The astonishing stat which sums up Cape Verde holding Spain

The astonishing stat which sums up Cape Verde holding Spain

Not all heroes wear capes, but a whole load of them do play for Cape Verde.

The 40-year-old keeper Vozinha, emotionally drained by the end of a performance which demanded unerring concentration levels, an absolute command of his area and no little showboating, at one stage mockingly dribbling the ball back towards his own goal to wind the clock down after an errant touch from Nico Williams.

Steven Moreira, a Colombus Crew utility defender by day, shackler of new Real Madrid signing Marc Cucurella and panicked Spain substitute Lamine Yamal by night.

Pico Lopes, recruited via LinkedIn in an unfathomably Liam Rosenior and Jake Humphrey-themed route to this World Cup, and whose block on Mikel Oyarzabal late on summed up this absurd degree of resistance.

It does a gross disservice to every other Cape Verde player not to mention them by name, not to praise and laud and marvel at them specifically. But really those myriad individual stories are composite parts of a ludicrous team achievement.

Cape Verde, The Third-Smallest Nation In World Cup History™, have held one of the favourites and European champions Spain on their tournament debut.

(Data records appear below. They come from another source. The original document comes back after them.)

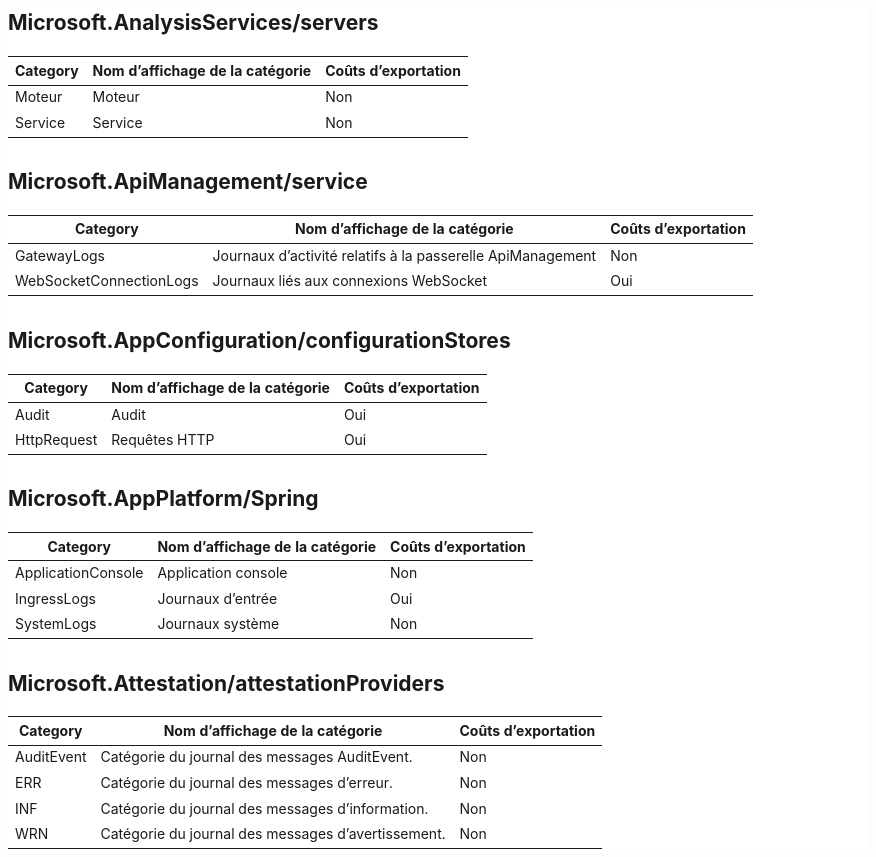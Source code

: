
## <a name="microsoftanalysisservicesservers"></a>Microsoft.AnalysisServices/servers

|Category|Nom d’affichage de la catégorie|Coûts d’exportation|
|---|---|---|
|Moteur|Moteur|Non|
|Service|Service|Non|


## <a name="microsoftapimanagementservice"></a>Microsoft.ApiManagement/service

|Category|Nom d’affichage de la catégorie|Coûts d’exportation|
|---|---|---|
|GatewayLogs|Journaux d’activité relatifs à la passerelle ApiManagement|Non|
|WebSocketConnectionLogs|Journaux liés aux connexions WebSocket|Oui|


## <a name="microsoftappconfigurationconfigurationstores"></a>Microsoft.AppConfiguration/configurationStores

|Category|Nom d’affichage de la catégorie|Coûts d’exportation|
|---|---|---|
|Audit|Audit|Oui|
|HttpRequest|Requêtes HTTP|Oui|


## <a name="microsoftappplatformspring"></a>Microsoft.AppPlatform/Spring

|Category|Nom d’affichage de la catégorie|Coûts d’exportation|
|---|---|---|
|ApplicationConsole|Application console|Non|
|IngressLogs|Journaux d’entrée|Oui|
|SystemLogs|Journaux système|Non|


## <a name="microsoftattestationattestationproviders"></a>Microsoft.Attestation/attestationProviders

|Category|Nom d’affichage de la catégorie|Coûts d’exportation|
|---|---|---|
|AuditEvent|Catégorie du journal des messages AuditEvent.|Non|
|ERR|Catégorie du journal des messages d’erreur.|Non|
|INF|Catégorie du journal des messages d’information.|Non|
|WRN|Catégorie du journal des messages d’avertissement.|Non|
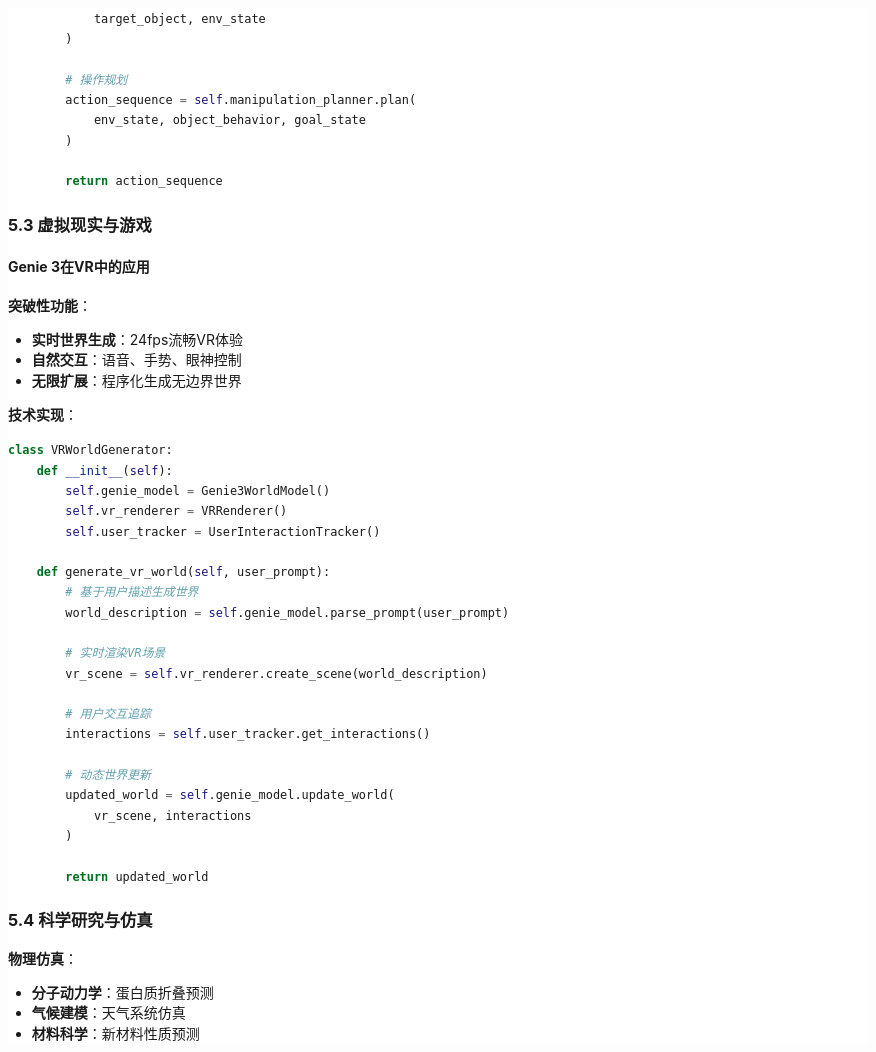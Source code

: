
 ```python
            target_object, env_state
        )
        
        # 操作规划
        action_sequence = self.manipulation_planner.plan(
            env_state, object_behavior, goal_state
        )
        
        return action_sequence
```

### 5.3 虚拟现实与游戏

#### Genie 3在VR中的应用
**突破性功能**：
- **实时世界生成**：24fps流畅VR体验
- **自然交互**：语音、手势、眼神控制
- **无限扩展**：程序化生成无边界世界

**技术实现**：
```python
class VRWorldGenerator:
    def __init__(self):
        self.genie_model = Genie3WorldModel()
        self.vr_renderer = VRRenderer()
        self.user_tracker = UserInteractionTracker()
    
    def generate_vr_world(self, user_prompt):
        # 基于用户描述生成世界
        world_description = self.genie_model.parse_prompt(user_prompt)
        
        # 实时渲染VR场景
        vr_scene = self.vr_renderer.create_scene(world_description)
        
        # 用户交互追踪
        interactions = self.user_tracker.get_interactions()
        
        # 动态世界更新
        updated_world = self.genie_model.update_world(
            vr_scene, interactions
        )
        
        return updated_world
```

### 5.4 科学研究与仿真

**物理仿真**：
- **分子动力学**：蛋白质折叠预测
- **气候建模**：天气系统仿真
- **材料科学**：新材料性质预测
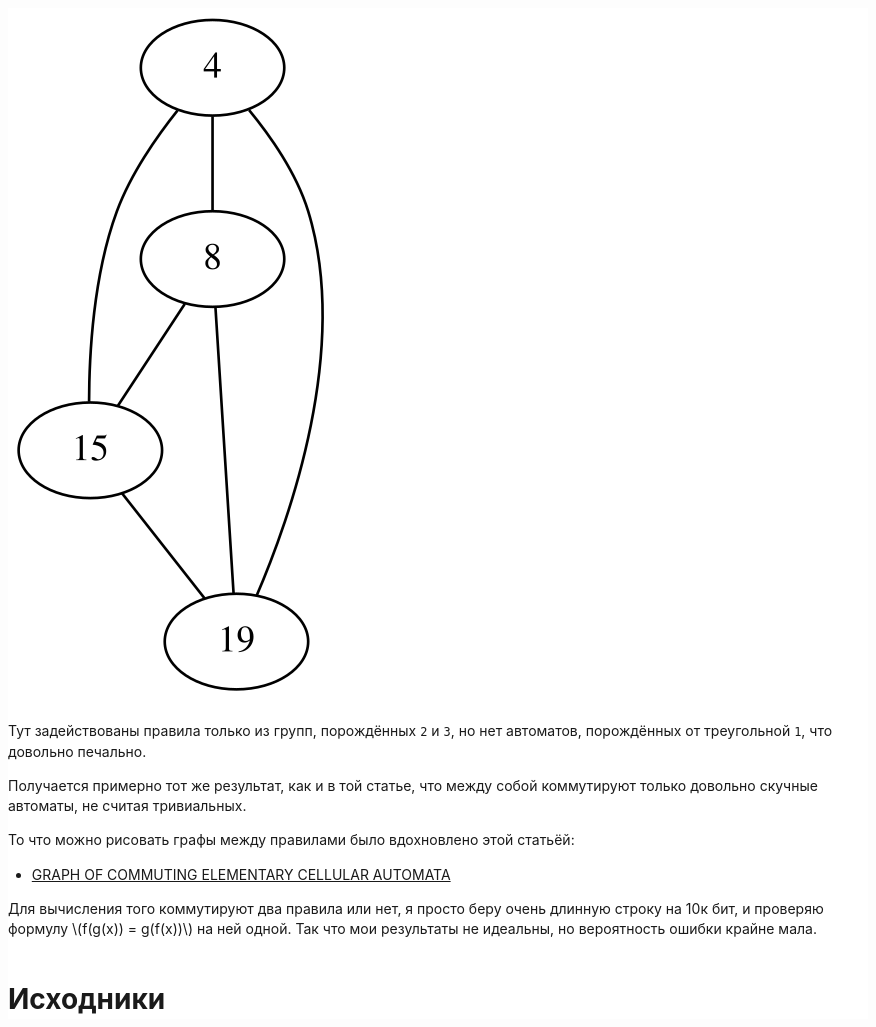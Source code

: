<img class="svg" src="/assets/invertible-automata/svg/commute2.svg">
</div>

Тут задействованы правила только из групп, порождённых `2` и `3`, но нет автоматов, порождённых от треугольной `1`, что довольно печально.

Получается примерно тот же результат, как и в той статье, что между собой коммутируют только довольно скучные автоматы, не считая тривиальных.

То что можно рисовать графы между правилами было вдохновлено этой статьёй:
* [GRAPH OF COMMUTING ELEMENTARY CELLULAR AUTOMATA](http://dmishin.blogspot.com/2016/01/graph-of-commuting-elementary-cellular.html)

Для вычисления того коммутируют два правила или нет, я просто беру очень длинную строку на 10к бит, и проверяю формулу \\(f(g(x)) = g(f(x))\\) на ней одной. Так что мои результаты не идеальны, но вероятность ошибки крайне мала.

# Исходники
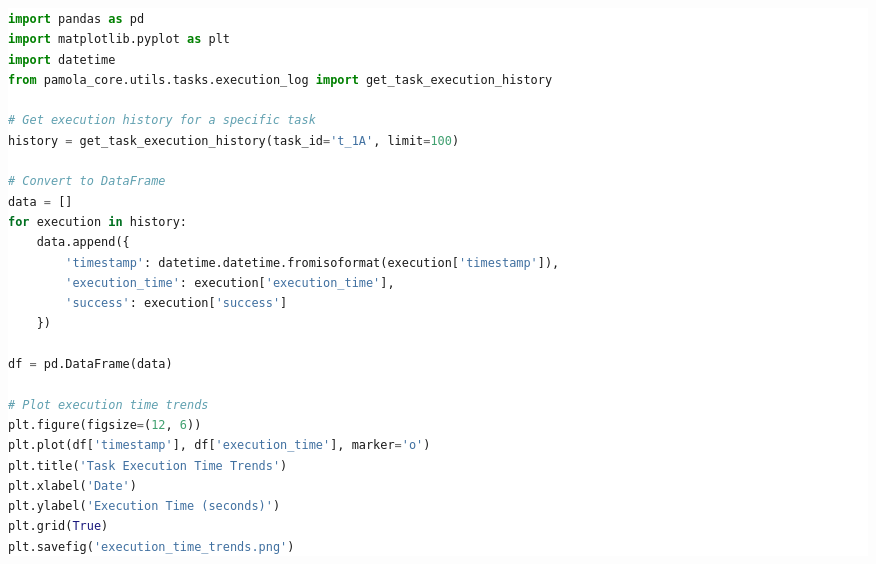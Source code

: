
 ```python
import pandas as pd
import matplotlib.pyplot as plt
import datetime
from pamola_core.utils.tasks.execution_log import get_task_execution_history

# Get execution history for a specific task
history = get_task_execution_history(task_id='t_1A', limit=100)

# Convert to DataFrame
data = []
for execution in history:
    data.append({
        'timestamp': datetime.datetime.fromisoformat(execution['timestamp']),
        'execution_time': execution['execution_time'],
        'success': execution['success']
    })
    
df = pd.DataFrame(data)

# Plot execution time trends
plt.figure(figsize=(12, 6))
plt.plot(df['timestamp'], df['execution_time'], marker='o')
plt.title('Task Execution Time Trends')
plt.xlabel('Date')
plt.ylabel('Execution Time (seconds)')
plt.grid(True)
plt.savefig('execution_time_trends.png')
```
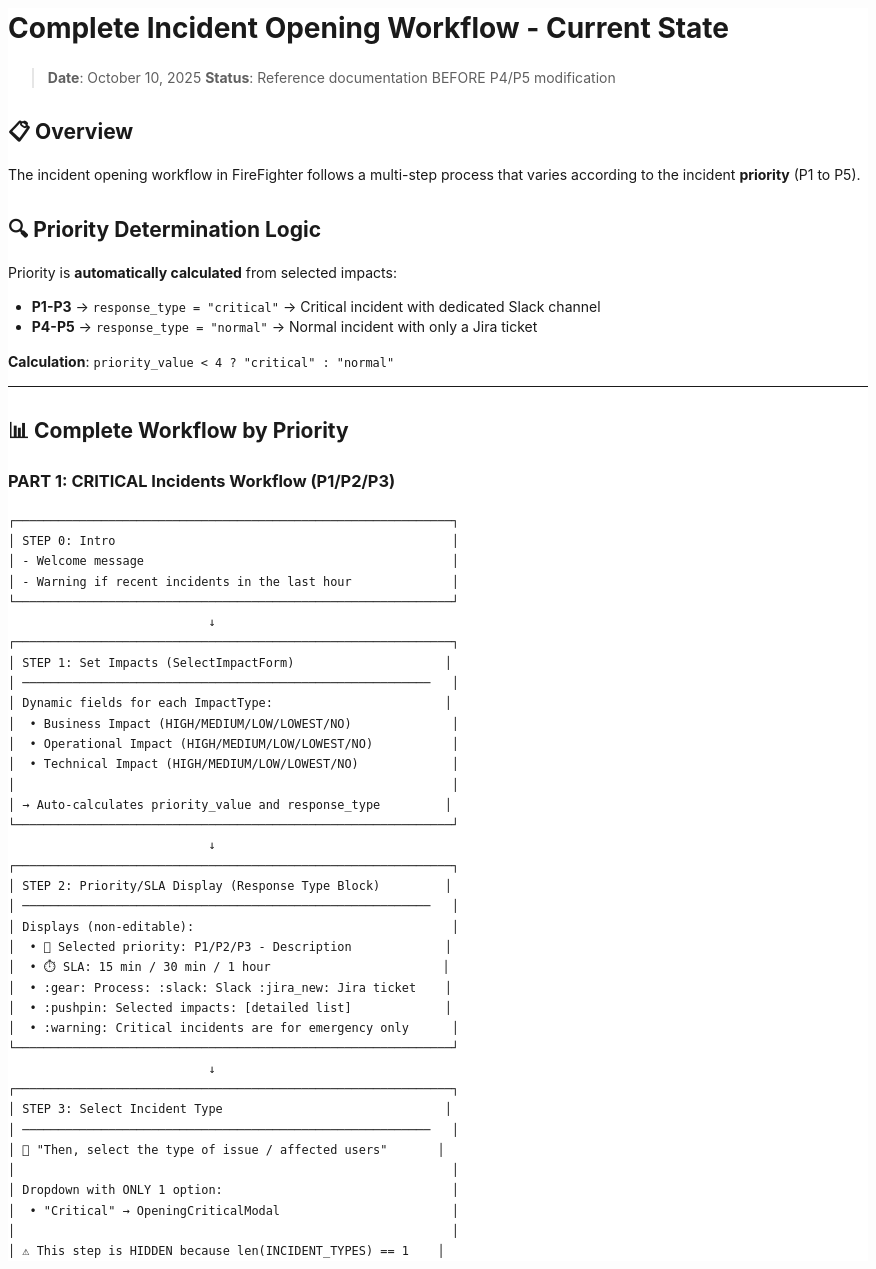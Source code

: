 # Complete Incident Opening Workflow - Current State

> **Date**: October 10, 2025
> **Status**: Reference documentation BEFORE P4/P5 modification

## 📋 Overview

The incident opening workflow in FireFighter follows a multi-step process that varies according to the incident **priority** (P1 to P5).

## 🔍 Priority Determination Logic

Priority is **automatically calculated** from selected impacts:

- **P1-P3** → `response_type = "critical"` → Critical incident with dedicated Slack channel
- **P4-P5** → `response_type = "normal"` → Normal incident with only a Jira ticket

**Calculation**: `priority_value < 4 ? "critical" : "normal"`

---

## 📊 Complete Workflow by Priority

### PART 1: CRITICAL Incidents Workflow (P1/P2/P3)

```
┌─────────────────────────────────────────────────────────────┐
│ STEP 0: Intro                                               │
│ - Welcome message                                           │
│ - Warning if recent incidents in the last hour              │
└─────────────────────────────────────────────────────────────┘
                            ↓
┌─────────────────────────────────────────────────────────────┐
│ STEP 1: Set Impacts (SelectImpactForm)                     │
│ ─────────────────────────────────────────────────────────   │
│ Dynamic fields for each ImpactType:                        │
│  • Business Impact (HIGH/MEDIUM/LOW/LOWEST/NO)              │
│  • Operational Impact (HIGH/MEDIUM/LOW/LOWEST/NO)           │
│  • Technical Impact (HIGH/MEDIUM/LOW/LOWEST/NO)             │
│                                                             │
│ → Auto-calculates priority_value and response_type         │
└─────────────────────────────────────────────────────────────┘
                            ↓
┌─────────────────────────────────────────────────────────────┐
│ STEP 2: Priority/SLA Display (Response Type Block)         │
│ ─────────────────────────────────────────────────────────   │
│ Displays (non-editable):                                    │
│  • 🔴 Selected priority: P1/P2/P3 - Description             │
│  • ⏱️ SLA: 15 min / 30 min / 1 hour                        │
│  • :gear: Process: :slack: Slack :jira_new: Jira ticket    │
│  • :pushpin: Selected impacts: [detailed list]             │
│  • :warning: Critical incidents are for emergency only      │
└─────────────────────────────────────────────────────────────┘
                            ↓
┌─────────────────────────────────────────────────────────────┐
│ STEP 3: Select Incident Type                               │
│ ─────────────────────────────────────────────────────────   │
│ 📝 "Then, select the type of issue / affected users"       │
│                                                             │
│ Dropdown with ONLY 1 option:                                │
│  • "Critical" → OpeningCriticalModal                        │
│                                                             │
│ ⚠️ This step is HIDDEN because len(INCIDENT_TYPES) == 1    │
```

That they didn’t snatch a victory towards the end did nothing to dull the achievement. This generation has its Pape Bouba Diop moment, its Cameroon toppling Italy in 1990, its North Korea dumping Italy out in 1966. One result has almost entirely justified a 48-team World Cup by itself.

One of the biggest shocks in World Cup history – very possibly the biggest ever in the circumstances – didn’t need a Cape Verde goal. This was a 0-0 win, a thrashing of expectations, a victory in every other sense of the word.

Cape Verde played their first game against a non-African team in 2002. Spain have lost a single World Cup qualifying match since the Blue Sharks’ first such game in April 2000. A preposterous mismatch on paper had no separating factor on the pitch.

It even moved Lee Dixon close to tears. “I have to say, you might hear it in my voice, I’m a bit emotional,” he said, with no discernible change in the tone, volume or consistency of drabness offered on co-commentary over the previous 90 minutes.

Yet even a miserable narration of this glorious feat took nothing away from it. And this was no fortunate, inexplicable draw. Beyond one gilt-edged chance which Ferran Torres steered onto the bar from a few yards out, Spain were restricted to few chances of real quality.

Cape Verde otherwise hounded them, closed off every avenue, repelled any meaningful venture forward. Lopes made 11 clearances and centre-half partner Diney Borges put in five tackles, while the pair of them blocked three shots apiece.

Most remarkable was that Cape Verde made a single foul to Spain’s ten. The tightrope Sidny Cabral placed himself on with a booking for upending Marcos Llorente after 15 minutes was masterfully navigated both by himself and a team which relied on organisation, discipline, commitment and composure rather than any dark arts to conjure this point.

Oyarzabal became the first player in recorded World Cup history – so since 1966 – to play the first half an hour of a game without touching the ball. Yamal briefly electrified the match and the stadium but even he soon realised that there were precious few ways through. Aymeric Laporte channelling Vincent Kompany with a despairing and speculative long-range effort on the hour mark summed things up.

For Spain, the inquisition will begin shortly. They created almost nothing in the second half especially, and while a fresh and fit Yamal and Williams should change the dynamic of this laboured team completely from the start, this was thoroughly uninspiring.

But that is a subplot; the main story belongs to Cape Verde, the early heroes of the 2026 World Cup.